[Dataset entries]
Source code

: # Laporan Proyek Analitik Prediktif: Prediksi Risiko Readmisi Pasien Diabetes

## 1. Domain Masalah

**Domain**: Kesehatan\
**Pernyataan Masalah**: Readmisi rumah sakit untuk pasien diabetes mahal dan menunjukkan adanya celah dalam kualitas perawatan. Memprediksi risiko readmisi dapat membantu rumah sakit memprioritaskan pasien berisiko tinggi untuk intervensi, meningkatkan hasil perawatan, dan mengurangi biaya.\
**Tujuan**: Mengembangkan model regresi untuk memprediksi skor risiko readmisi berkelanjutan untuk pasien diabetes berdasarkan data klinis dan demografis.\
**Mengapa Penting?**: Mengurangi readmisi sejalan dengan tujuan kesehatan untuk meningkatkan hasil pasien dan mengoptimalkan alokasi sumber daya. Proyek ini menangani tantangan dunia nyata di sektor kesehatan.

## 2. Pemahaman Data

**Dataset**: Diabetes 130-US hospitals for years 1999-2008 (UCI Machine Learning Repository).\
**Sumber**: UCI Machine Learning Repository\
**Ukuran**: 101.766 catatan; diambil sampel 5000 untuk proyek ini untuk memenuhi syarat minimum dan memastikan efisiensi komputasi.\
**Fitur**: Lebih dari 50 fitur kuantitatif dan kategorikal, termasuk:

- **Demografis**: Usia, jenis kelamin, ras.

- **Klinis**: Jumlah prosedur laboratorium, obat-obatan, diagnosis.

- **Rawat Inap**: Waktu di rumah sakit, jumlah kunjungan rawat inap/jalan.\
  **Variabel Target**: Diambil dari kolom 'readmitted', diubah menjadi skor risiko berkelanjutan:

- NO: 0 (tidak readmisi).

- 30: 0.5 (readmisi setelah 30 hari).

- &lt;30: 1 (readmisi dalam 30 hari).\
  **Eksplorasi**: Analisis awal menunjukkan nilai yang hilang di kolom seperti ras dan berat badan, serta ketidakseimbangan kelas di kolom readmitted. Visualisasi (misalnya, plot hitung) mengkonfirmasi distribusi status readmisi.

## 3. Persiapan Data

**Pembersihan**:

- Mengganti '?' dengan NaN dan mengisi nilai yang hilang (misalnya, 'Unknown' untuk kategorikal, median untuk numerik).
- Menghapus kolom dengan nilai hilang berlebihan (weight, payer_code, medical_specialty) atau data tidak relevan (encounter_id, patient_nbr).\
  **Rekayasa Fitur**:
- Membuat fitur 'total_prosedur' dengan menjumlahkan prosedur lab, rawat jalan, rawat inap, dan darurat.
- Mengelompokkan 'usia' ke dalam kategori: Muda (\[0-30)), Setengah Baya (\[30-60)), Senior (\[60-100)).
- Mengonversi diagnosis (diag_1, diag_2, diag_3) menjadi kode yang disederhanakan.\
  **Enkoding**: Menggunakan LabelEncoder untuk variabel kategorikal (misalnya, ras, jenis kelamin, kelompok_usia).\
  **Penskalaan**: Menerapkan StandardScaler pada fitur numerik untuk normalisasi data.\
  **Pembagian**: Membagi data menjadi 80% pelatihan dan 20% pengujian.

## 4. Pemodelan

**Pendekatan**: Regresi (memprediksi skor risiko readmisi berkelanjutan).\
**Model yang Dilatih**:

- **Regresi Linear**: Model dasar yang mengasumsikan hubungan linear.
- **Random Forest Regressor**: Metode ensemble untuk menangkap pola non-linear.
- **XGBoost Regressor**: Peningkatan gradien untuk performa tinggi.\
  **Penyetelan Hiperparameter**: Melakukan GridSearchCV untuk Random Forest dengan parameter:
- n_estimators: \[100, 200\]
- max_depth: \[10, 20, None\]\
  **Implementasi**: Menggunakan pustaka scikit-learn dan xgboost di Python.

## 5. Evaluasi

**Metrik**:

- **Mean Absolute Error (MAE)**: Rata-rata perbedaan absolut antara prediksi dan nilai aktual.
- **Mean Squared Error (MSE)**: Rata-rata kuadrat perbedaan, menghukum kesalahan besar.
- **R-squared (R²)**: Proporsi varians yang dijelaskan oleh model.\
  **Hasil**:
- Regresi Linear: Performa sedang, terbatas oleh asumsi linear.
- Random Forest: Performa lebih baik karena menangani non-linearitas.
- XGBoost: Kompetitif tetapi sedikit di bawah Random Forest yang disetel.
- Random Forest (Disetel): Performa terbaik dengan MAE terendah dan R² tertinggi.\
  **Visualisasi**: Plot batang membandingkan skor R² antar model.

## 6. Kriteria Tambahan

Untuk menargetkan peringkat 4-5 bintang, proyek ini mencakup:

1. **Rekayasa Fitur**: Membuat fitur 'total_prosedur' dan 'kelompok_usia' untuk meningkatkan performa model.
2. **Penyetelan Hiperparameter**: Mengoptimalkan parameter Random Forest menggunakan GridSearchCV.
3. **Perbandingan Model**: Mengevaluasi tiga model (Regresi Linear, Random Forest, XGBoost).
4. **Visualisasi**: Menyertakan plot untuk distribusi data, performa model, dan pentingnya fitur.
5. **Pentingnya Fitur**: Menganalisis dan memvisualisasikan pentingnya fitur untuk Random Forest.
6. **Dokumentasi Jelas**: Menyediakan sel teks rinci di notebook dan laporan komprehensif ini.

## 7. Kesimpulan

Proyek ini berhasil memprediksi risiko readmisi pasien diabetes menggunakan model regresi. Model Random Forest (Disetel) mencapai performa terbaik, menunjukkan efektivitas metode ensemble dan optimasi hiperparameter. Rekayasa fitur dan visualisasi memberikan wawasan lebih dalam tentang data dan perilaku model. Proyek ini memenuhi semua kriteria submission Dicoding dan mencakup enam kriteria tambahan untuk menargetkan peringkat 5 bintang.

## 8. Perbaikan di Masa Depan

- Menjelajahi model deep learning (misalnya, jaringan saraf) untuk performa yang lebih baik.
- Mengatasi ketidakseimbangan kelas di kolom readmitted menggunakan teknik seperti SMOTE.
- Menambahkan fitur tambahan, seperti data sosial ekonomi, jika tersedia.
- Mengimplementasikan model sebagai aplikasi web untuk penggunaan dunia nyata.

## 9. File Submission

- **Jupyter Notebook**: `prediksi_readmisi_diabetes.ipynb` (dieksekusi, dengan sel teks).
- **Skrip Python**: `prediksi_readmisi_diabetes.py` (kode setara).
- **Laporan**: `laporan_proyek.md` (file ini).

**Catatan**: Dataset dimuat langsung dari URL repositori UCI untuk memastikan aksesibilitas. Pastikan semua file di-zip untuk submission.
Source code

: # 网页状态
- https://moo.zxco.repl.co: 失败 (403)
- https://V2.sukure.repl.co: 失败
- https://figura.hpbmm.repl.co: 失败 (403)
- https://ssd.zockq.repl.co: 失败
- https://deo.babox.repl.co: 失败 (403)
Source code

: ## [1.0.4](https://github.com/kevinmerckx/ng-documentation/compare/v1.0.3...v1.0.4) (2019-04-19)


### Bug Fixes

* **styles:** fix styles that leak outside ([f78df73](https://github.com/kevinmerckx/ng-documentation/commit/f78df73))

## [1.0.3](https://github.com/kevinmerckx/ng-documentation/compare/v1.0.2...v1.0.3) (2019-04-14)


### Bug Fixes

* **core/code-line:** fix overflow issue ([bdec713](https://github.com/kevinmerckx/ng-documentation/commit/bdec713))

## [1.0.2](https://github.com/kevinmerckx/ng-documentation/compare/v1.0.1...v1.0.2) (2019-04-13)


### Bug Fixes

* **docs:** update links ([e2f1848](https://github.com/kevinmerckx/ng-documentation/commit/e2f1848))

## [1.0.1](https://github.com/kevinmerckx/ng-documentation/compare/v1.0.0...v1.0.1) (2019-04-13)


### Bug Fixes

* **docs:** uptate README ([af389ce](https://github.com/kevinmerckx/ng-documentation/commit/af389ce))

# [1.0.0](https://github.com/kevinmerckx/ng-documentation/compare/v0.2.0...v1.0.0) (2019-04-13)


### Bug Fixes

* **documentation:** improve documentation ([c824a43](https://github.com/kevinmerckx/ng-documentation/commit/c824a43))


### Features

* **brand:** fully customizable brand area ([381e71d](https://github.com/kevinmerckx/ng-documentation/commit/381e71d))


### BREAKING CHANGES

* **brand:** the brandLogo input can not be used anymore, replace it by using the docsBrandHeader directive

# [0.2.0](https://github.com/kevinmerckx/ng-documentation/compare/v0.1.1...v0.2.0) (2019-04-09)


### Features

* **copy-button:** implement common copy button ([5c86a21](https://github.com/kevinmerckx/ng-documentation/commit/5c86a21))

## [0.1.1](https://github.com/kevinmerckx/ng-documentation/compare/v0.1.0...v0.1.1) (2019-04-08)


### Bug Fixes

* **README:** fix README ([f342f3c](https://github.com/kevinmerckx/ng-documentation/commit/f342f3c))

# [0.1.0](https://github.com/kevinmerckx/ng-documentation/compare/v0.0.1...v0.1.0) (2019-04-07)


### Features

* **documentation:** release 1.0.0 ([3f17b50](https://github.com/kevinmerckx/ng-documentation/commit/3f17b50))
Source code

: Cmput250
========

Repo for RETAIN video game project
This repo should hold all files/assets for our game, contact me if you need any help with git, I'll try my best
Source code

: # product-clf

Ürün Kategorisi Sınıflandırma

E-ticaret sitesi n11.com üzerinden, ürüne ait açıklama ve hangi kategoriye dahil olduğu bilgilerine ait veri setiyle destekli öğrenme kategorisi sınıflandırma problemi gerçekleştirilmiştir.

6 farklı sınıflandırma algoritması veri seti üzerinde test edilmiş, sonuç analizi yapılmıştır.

Exercise goal →
After locating the line holding "## 3. Persiapan Data" above, output exactly that line and every line after it through the line holding "- **XGBoost Regressor**: Peningkatan". Include nothing else.

Solution to the exercise →
## 3. Persiapan Data

**Pembersihan**:

- Mengganti '?' dengan NaN dan mengisi nilai yang hilang (misalnya, 'Unknown' untuk kategorikal, median untuk numerik).
- Menghapus kolom dengan nilai hilang berlebihan (weight, payer_code, medical_specialty) atau data tidak relevan (encounter_id, patient_nbr).\
  **Rekayasa Fitur**:
- Membuat fitur 'total_prosedur' dengan menjumlahkan prosedur lab, rawat jalan, rawat inap, dan darurat.
- Mengelompokkan 'usia' ke dalam kategori: Muda (\[0-30)), Setengah Baya (\[30-60)), Senior (\[60-100)).
- Mengonversi diagnosis (diag_1, diag_2, diag_3) menjadi kode yang disederhanakan.\
  **Enkoding**: Menggunakan LabelEncoder untuk variabel kategorikal (misalnya, ras, jenis kelamin, kelompok_usia).\
  **Penskalaan**: Menerapkan StandardScaler pada fitur numerik untuk normalisasi data.\
  **Pembagian**: Membagi data menjadi 80% pelatihan dan 20% pengujian.

## 4. Pemodelan

**Pendekatan**: Regresi (memprediksi skor risiko readmisi berkelanjutan).\
**Model yang Dilatih**:

- **Regresi Linear**: Model dasar yang mengasumsikan hubungan linear.
- **Random Forest Regressor**: Metode ensemble untuk menangkap pola non-linear.
- **XGBoost Regressor**: Peningkatan gradien untuk performa tinggi.\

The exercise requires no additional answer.